## What you have to do
Reading the records below, how many lines contain "values"? Respond with a number and nothing else.

########################################

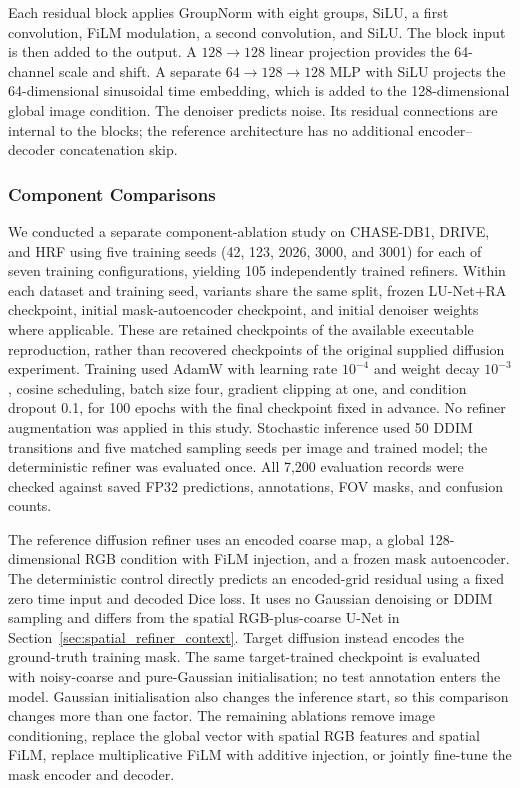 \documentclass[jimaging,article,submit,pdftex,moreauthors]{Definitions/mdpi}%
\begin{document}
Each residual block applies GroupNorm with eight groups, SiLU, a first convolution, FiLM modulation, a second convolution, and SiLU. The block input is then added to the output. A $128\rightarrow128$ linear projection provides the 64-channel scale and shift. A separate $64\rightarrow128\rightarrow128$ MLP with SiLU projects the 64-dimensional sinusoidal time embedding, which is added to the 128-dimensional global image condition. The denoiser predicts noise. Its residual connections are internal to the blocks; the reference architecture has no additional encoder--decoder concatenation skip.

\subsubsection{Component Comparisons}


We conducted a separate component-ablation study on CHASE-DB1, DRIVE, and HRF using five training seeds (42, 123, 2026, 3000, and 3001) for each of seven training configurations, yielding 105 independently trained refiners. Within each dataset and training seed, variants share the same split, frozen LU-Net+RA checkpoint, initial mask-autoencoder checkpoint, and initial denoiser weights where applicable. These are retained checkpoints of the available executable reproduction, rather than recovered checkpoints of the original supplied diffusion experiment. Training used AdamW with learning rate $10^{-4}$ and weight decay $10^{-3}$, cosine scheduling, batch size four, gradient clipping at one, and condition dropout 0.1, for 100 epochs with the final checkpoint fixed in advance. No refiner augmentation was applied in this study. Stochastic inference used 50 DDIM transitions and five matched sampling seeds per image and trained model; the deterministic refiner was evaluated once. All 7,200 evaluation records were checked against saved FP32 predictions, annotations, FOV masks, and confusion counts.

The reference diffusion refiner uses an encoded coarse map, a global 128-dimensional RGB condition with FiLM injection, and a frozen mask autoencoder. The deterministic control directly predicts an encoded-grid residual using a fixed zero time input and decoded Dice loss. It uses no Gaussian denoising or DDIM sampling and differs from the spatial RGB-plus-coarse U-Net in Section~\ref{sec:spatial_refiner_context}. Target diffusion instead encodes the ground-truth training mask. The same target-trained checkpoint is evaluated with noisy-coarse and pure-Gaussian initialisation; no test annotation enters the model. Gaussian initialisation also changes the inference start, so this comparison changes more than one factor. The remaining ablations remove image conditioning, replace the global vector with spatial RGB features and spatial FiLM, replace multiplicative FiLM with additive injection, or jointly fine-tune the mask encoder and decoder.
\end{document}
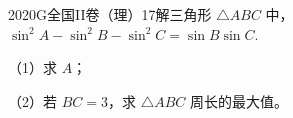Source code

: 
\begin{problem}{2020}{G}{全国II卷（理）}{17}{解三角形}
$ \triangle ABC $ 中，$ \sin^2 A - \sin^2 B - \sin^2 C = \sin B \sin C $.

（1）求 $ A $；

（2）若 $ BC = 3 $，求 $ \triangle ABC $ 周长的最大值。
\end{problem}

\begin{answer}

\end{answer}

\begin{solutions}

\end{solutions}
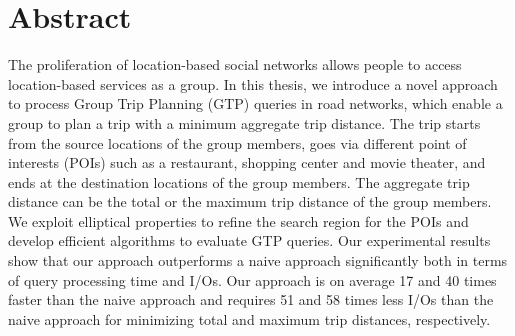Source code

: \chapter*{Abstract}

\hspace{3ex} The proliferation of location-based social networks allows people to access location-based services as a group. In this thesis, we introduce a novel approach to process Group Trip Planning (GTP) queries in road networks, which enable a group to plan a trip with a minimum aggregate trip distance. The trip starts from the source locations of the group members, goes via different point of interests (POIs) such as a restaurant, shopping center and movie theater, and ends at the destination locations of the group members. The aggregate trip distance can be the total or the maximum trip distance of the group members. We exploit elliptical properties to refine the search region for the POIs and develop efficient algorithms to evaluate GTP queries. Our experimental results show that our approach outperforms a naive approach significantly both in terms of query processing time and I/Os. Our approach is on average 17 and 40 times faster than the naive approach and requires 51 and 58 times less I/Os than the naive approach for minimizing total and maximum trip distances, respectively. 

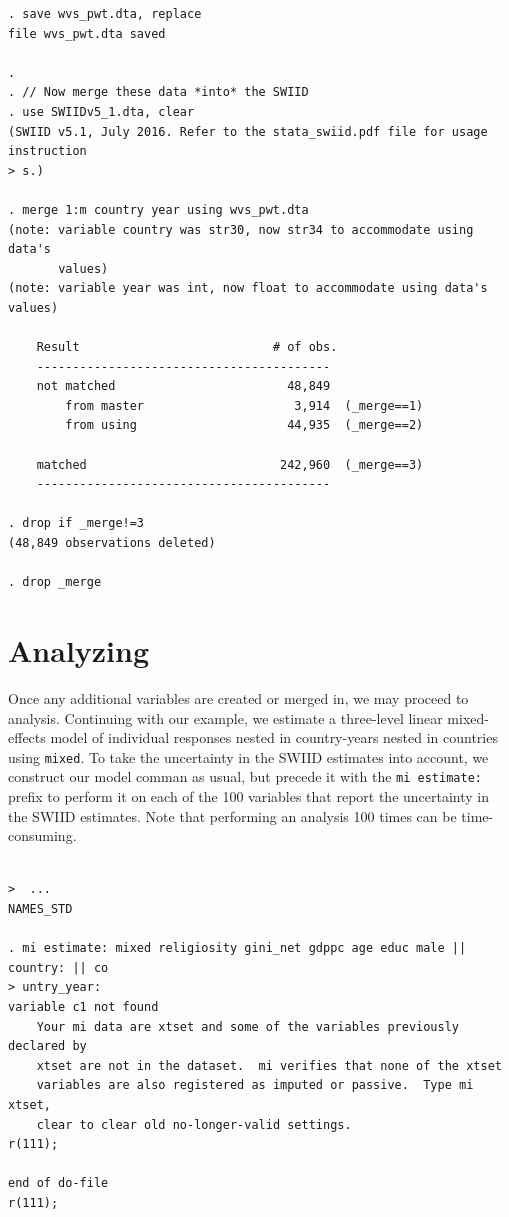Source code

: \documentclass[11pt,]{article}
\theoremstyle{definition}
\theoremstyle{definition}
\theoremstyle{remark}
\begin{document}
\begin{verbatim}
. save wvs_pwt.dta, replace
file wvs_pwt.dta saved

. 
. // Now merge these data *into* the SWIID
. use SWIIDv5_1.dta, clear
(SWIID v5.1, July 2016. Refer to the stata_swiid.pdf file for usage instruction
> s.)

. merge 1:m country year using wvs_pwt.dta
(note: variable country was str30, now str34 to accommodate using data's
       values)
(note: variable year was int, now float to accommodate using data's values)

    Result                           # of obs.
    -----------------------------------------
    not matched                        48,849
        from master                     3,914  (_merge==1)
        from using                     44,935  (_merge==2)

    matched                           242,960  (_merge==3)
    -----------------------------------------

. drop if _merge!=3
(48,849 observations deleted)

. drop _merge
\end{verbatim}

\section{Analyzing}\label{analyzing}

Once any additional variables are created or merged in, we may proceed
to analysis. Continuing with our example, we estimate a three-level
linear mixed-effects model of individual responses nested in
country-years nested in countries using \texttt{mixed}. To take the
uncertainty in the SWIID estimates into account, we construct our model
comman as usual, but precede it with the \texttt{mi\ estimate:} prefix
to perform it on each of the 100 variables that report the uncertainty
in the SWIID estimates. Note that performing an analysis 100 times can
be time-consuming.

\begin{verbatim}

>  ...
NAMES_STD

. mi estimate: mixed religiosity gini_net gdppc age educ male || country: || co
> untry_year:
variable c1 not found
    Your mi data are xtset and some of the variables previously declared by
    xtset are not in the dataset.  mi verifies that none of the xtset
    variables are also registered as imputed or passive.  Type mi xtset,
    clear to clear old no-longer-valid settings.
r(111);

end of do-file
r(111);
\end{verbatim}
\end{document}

########################################

## Exercise output
2